2021 book by Michael Shellenberger

San Fransicko: Why Progressives Ruin Cities is a 2021 book by Michael Shellenberger. The book discusses homelessness and crime. The title is a pun on San Francisco, a city in California, U.S.

== Reception ==
Benjamin Schneider, writing in the San Francisco Examiner, described the book's thesis as "[P]rogressives have embraced 'victimology,' a belief system wherein society’s downtrodden are subject to no rules or consequences for their actions. This ideology, cultivated in cities like San Francisco for decades and widely adopted over the past two years, is the key to understanding, and thus solving, our crises of homelessness, drug overdoses and crime."

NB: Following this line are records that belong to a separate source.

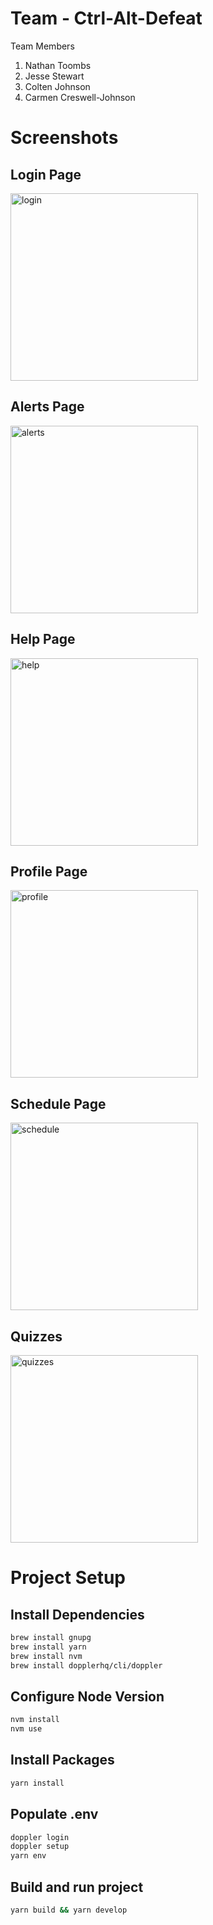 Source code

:# Team - Ctrl-Alt-Defeat
Team Members
1. Nathan Toombs
2. Jesse Stewart
3. Colten Johnson
4. Carmen Creswell-Johnson

# Screenshots

## Login Page
<img src="https://lh3.googleusercontent.com/u/0/drive-viewer/AK7aPaAjx_Q0b768M-dMq7PDHhUCUMklacQeCzgfcKuRgawxYeGOks6RW-G9wFnptWfCZlDmjmeLl9ZcWZCpLyIJlfwqfBOE=w2880-h1558" alt="login" width="300"/>

## Alerts Page
<img src="https://lh3.googleusercontent.com/u/0/drive-viewer/AK7aPaDwp8S9_glbqAOAJKTnncUeDbSuebX6mSvMnegT1AFIZG2zN5XR0qAuV3g7obgrSLQEU-qqA7vPoGaLGgel6VNlU1OD=w2880-h1558" alt="alerts" width="300"/>

## Help Page
<img src="https://lh3.googleusercontent.com/u/0/drive-viewer/AK7aPaCwkbu-yYLLbXSC7y_y_LxqiYSvrCKCkHTAvAaBJDnhSJ3_7i0rjafOtp9_YyP2IPw4tOmlY2B2aSj3CTcHqWb9sPCO=w2880-h1558" alt="help" width="300"/>

## Profile Page
<img src="https://lh3.googleusercontent.com/u/0/drive-viewer/AK7aPaCCpAZrWIstUWl0LvA-7ldsQaaAbrw88kYSoCM-NXKgiBRWFKSLmbjtav1JNM9QtBpVXBjirmqhBOJ9TAIh5WOudisQ=w2880-h1558" alt="profile" width="300"/>

## Schedule Page
<img src="https://lh3.googleusercontent.com/u/0/drive-viewer/AK7aPaDCFbH1nD95Luq7In_E240Qm44u1EqIuLkUd9UH4T5zY7Yu_tTpQFzGCLxoxdiW0wCkucDf4aVTgqZVmB2UwCUe-l3JeA=w2880-h1558" alt="schedule" width="300"/>

## Quizzes
<img src="https://lh3.googleusercontent.com/u/0/drive-viewer/AK7aPaBTcqRFKHocvXxhAQKzo60lyQkbBEU4XiCVKde9SLo8tDIXclhciccP2J-MM1Kwwl0PO5VQ2tdiH8mqtnKkUG7T8cavKA=w2880-h1558" alt="quizzes" width="300"/>

# Project Setup

## Install Dependencies
```zsh
brew install gnupg
brew install yarn
brew install nvm
brew install dopplerhq/cli/doppler
```

## Configure Node Version
```zsh
nvm install
nvm use
```

## Install Packages
```zsh
yarn install
```

## Populate .env
```zsh
doppler login
doppler setup
yarn env
```

## Build and run project
```zsh
yarn build && yarn develop
```

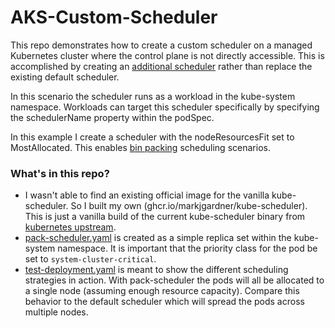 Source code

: # AKS-Custom-Scheduler
This repo demonstrates how to create a custom scheduler on a managed Kubernetes cluster where the control plane is not directly accessible. This is accomplished by creating an [additional scheduler](https://kubernetes.io/docs/tasks/extend-kubernetes/configure-multiple-schedulers/) rather than replace the existing default scheduler.

In this scenario the scheduler runs as a workload in the kube-system namespace. Workloads can target this scheduler specifically by specifying the schedulerName property within the podSpec.

In this example I create a scheduler with the nodeResourcesFit set to MostAllocated. This enables [bin packing](https://kubernetes.io/docs/concepts/scheduling-eviction/resource-bin-packing/) scheduling scenarios.

### What's in this repo?
* I wasn't able to find an existing official image for the vanilla kube-scheduler. So I built my own (ghcr.io/markjgardner/kube-scheduler). This is just a vanilla build of the current kube-scheduler binary from [kubernetes upstream](https://github.com/kubernetes/kubernetes).
* [pack-scheduler.yaml](pack-scheduler.yaml) is created as a simple replica set within the kube-system namespace. It is important that the priority class for the pod be set to ```system-cluster-critical```.
* [test-deployment.yaml](test-deployment.yaml) is meant to show the different scheduling strategies in action. With pack-scheduler the pods will all be allocated to a single node (assuming enough resource capacity). Compare this behavior to the default scheduler which will spread the pods across multiple nodes.
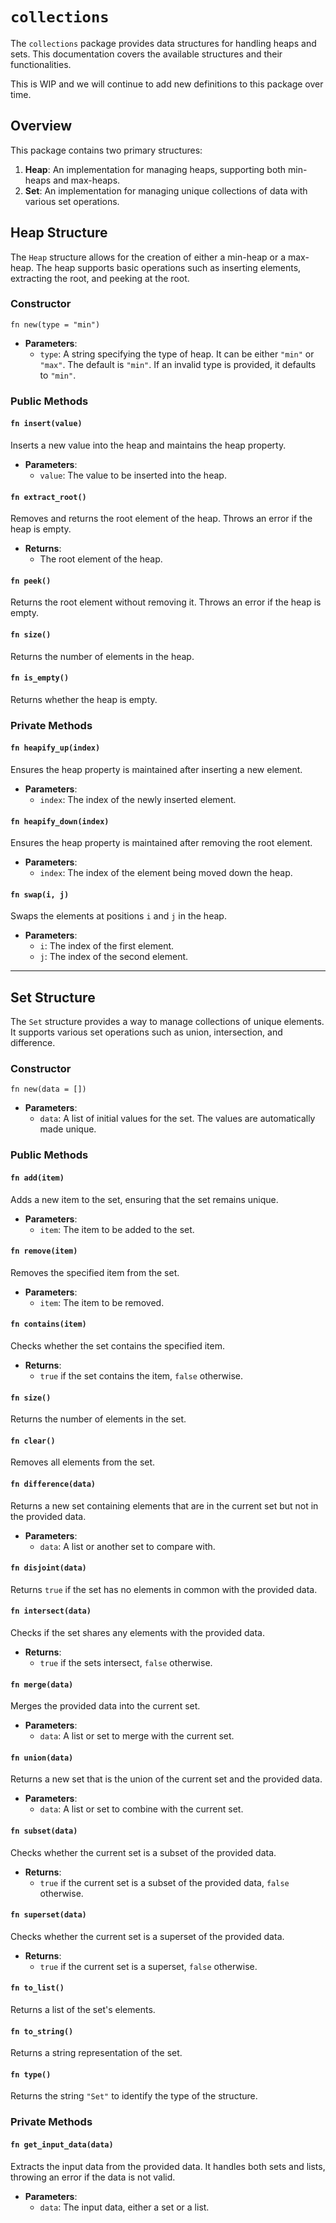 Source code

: # `collections`

The `collections` package provides data structures for handling heaps and sets. This documentation covers the available structures and their functionalities.

This is WIP and we will continue to add new definitions to this package over time.

## Overview

This package contains two primary structures:
1. **Heap**: An implementation for managing heaps, supporting both min-heaps and max-heaps.
2. **Set**: An implementation for managing unique collections of data with various set operations.

## Heap Structure

The `Heap` structure allows for the creation of either a min-heap or a max-heap. The heap supports basic operations such as inserting elements, extracting the root, and peeking at the root.

### Constructor

```hayward
fn new(type = "min")
```

- **Parameters**:
  - `type`: A string specifying the type of heap. It can be either `"min"` or `"max"`. The default is `"min"`. If an invalid type is provided, it defaults to `"min"`.

### Public Methods

#### `fn insert(value)`
Inserts a new value into the heap and maintains the heap property.

- **Parameters**:
  - `value`: The value to be inserted into the heap.

#### `fn extract_root()`
Removes and returns the root element of the heap. Throws an error if the heap is empty.

- **Returns**: 
  - The root element of the heap.

#### `fn peek()`
Returns the root element without removing it. Throws an error if the heap is empty.

#### `fn size()`
Returns the number of elements in the heap.

#### `fn is_empty()`
Returns whether the heap is empty.

### Private Methods

#### `fn heapify_up(index)`
Ensures the heap property is maintained after inserting a new element.

- **Parameters**:
  - `index`: The index of the newly inserted element.

#### `fn heapify_down(index)`
Ensures the heap property is maintained after removing the root element.

- **Parameters**:
  - `index`: The index of the element being moved down the heap.

#### `fn swap(i, j)`
Swaps the elements at positions `i` and `j` in the heap.

- **Parameters**:
  - `i`: The index of the first element.
  - `j`: The index of the second element.

---

## Set Structure

The `Set` structure provides a way to manage collections of unique elements. It supports various set operations such as union, intersection, and difference.

### Constructor

```hayward
fn new(data = [])
```

- **Parameters**:
  - `data`: A list of initial values for the set. The values are automatically made unique.

### Public Methods

#### `fn add(item)`
Adds a new item to the set, ensuring that the set remains unique.

- **Parameters**:
  - `item`: The item to be added to the set.

#### `fn remove(item)`
Removes the specified item from the set.

- **Parameters**:
  - `item`: The item to be removed.

#### `fn contains(item)`
Checks whether the set contains the specified item.

- **Returns**: 
  - `true` if the set contains the item, `false` otherwise.

#### `fn size()`
Returns the number of elements in the set.

#### `fn clear()`
Removes all elements from the set.

#### `fn difference(data)`
Returns a new set containing elements that are in the current set but not in the provided data.

- **Parameters**:
  - `data`: A list or another set to compare with.

#### `fn disjoint(data)`
Returns `true` if the set has no elements in common with the provided data.

#### `fn intersect(data)`
Checks if the set shares any elements with the provided data.

- **Returns**: 
  - `true` if the sets intersect, `false` otherwise.

#### `fn merge(data)`
Merges the provided data into the current set.

- **Parameters**:
  - `data`: A list or set to merge with the current set.

#### `fn union(data)`
Returns a new set that is the union of the current set and the provided data.

- **Parameters**:
  - `data`: A list or set to combine with the current set.

#### `fn subset(data)`
Checks whether the current set is a subset of the provided data.

- **Returns**: 
  - `true` if the current set is a subset of the provided data, `false` otherwise.

#### `fn superset(data)`
Checks whether the current set is a superset of the provided data.

- **Returns**: 
  - `true` if the current set is a superset, `false` otherwise.

#### `fn to_list()`
Returns a list of the set's elements.

#### `fn to_string()`
Returns a string representation of the set.

#### `fn type()`
Returns the string `"Set"` to identify the type of the structure.

### Private Methods

#### `fn get_input_data(data)`
Extracts the input data from the provided data. It handles both sets and lists, throwing an error if the data is not valid.

- **Parameters**:
  - `data`: The input data, either a set or a list.

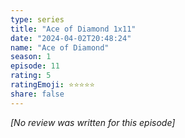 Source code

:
 ```yaml
---
type: series
title: "Ace of Diamond 1x11"
date: "2024-04-02T20:48:24"
name: "Ace of Diamond"
season: 1
episode: 11
rating: 5
ratingEmoji: ⭐️⭐️⭐️⭐️⭐️
share: false
---
```


_[No review was written for this episode]_
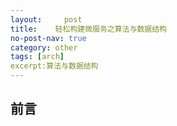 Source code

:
 ```yaml
---
layout:     post
title:    轻松构建微服务之算法与数据结构
no-post-nav: true
category: other
tags: [arch]
excerpt:算法与数据结构
---
```


## 前言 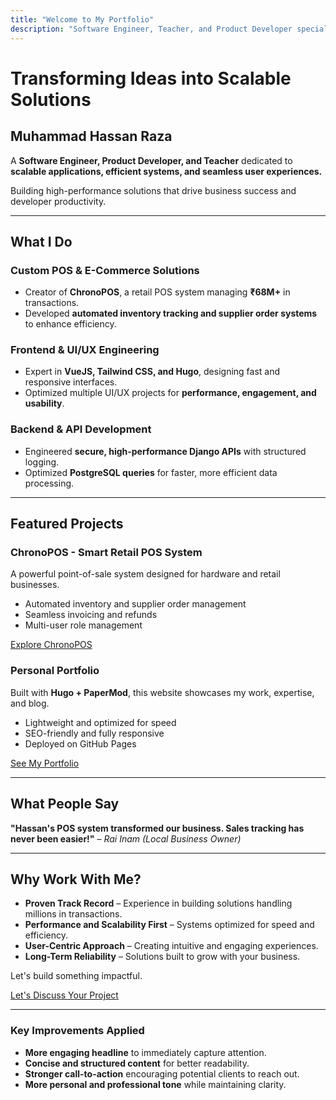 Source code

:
```yaml
---
title: "Welcome to My Portfolio"
description: "Software Engineer, Teacher, and Product Developer specializing in building scalable applications"
---
```


# Transforming Ideas into Scalable Solutions  

## Muhammad Hassan Raza  

A **Software Engineer, Product Developer, and Teacher** dedicated to **scalable applications, efficient systems, and seamless user experiences.**  

Building high-performance solutions that drive business success and developer productivity.  

---

## What I Do  

### Custom POS & E-Commerce Solutions  
- Creator of **ChronoPOS**, a retail POS system managing **₹68M+** in transactions.  
- Developed **automated inventory tracking and supplier order systems** to enhance efficiency.  

### Frontend & UI/UX Engineering  
- Expert in **VueJS, Tailwind CSS, and Hugo**, designing fast and responsive interfaces.  
- Optimized multiple UI/UX projects for **performance, engagement, and usability**.  

### Backend & API Development  
- Engineered **secure, high-performance Django APIs** with structured logging.  
- Optimized **PostgreSQL queries** for faster, more efficient data processing.  

---

## Featured Projects  

### ChronoPOS - Smart Retail POS System  
A powerful point-of-sale system designed for hardware and retail businesses.  
- Automated inventory and supplier order management  
- Seamless invoicing and refunds  
- Multi-user role management  

[Explore ChronoPOS](/projects/chronopos/)  

### Personal Portfolio  
Built with **Hugo + PaperMod**, this website showcases my work, expertise, and blog.  
- Lightweight and optimized for speed  
- SEO-friendly and fully responsive  
- Deployed on GitHub Pages  

[See My Portfolio](/projects/portfolio-site/)  

---

## What People Say  

**"Hassan's POS system transformed our business. Sales tracking has never been easier!"** – *Rai Inam (Local Business Owner)*  

---

## Why Work With Me?  

- **Proven Track Record** – Experience in building solutions handling millions in transactions.  
- **Performance and Scalability First** – Systems optimized for speed and efficiency.  
- **User-Centric Approach** – Creating intuitive and engaging experiences.  
- **Long-Term Reliability** – Solutions built to grow with your business.  

Let's build something impactful.  

[Let's Discuss Your Project](/contact/)  

---

### Key Improvements Applied  
- **More engaging headline** to immediately capture attention.  
- **Concise and structured content** for better readability.  
- **Stronger call-to-action** encouraging potential clients to reach out.  
- **More personal and professional tone** while maintaining clarity.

Several reviewers have criticized Shellenberger's views on the causes of homelessness and raised issues with where the book casts blame. Wes Enzinna, writing in The New York Times, charged that Shellenberger "does exactly what he accuses his left-wing enemies of doing: ignoring facts, best practices and complicated and heterodox approaches in favor of dogma." Olga Khazan, writing in The Atlantic, said that "The problem—or opportunity—for Shellenberger is that virtually every homelessness expert disagrees with him. ('Like an internet troll that's written a book' is how Jennifer Friedenbach, the executive director of San Francisco's Coalition on Homelessness, described him to me.)". Tim Stanley, writing in The Daily Telegraph, described it as a "revelatory, must-read book", but added "There is much in the argument for liberal readers to contest."

Otto Lehto, writing for the Austrian Economics Center, criticized the book as "much better at pointing a finger at the problem than offering workable alternative solutions", and the proposed solutions in the book as "unimaginative and embarrassing cavalcade of old conservative cliches and tropes".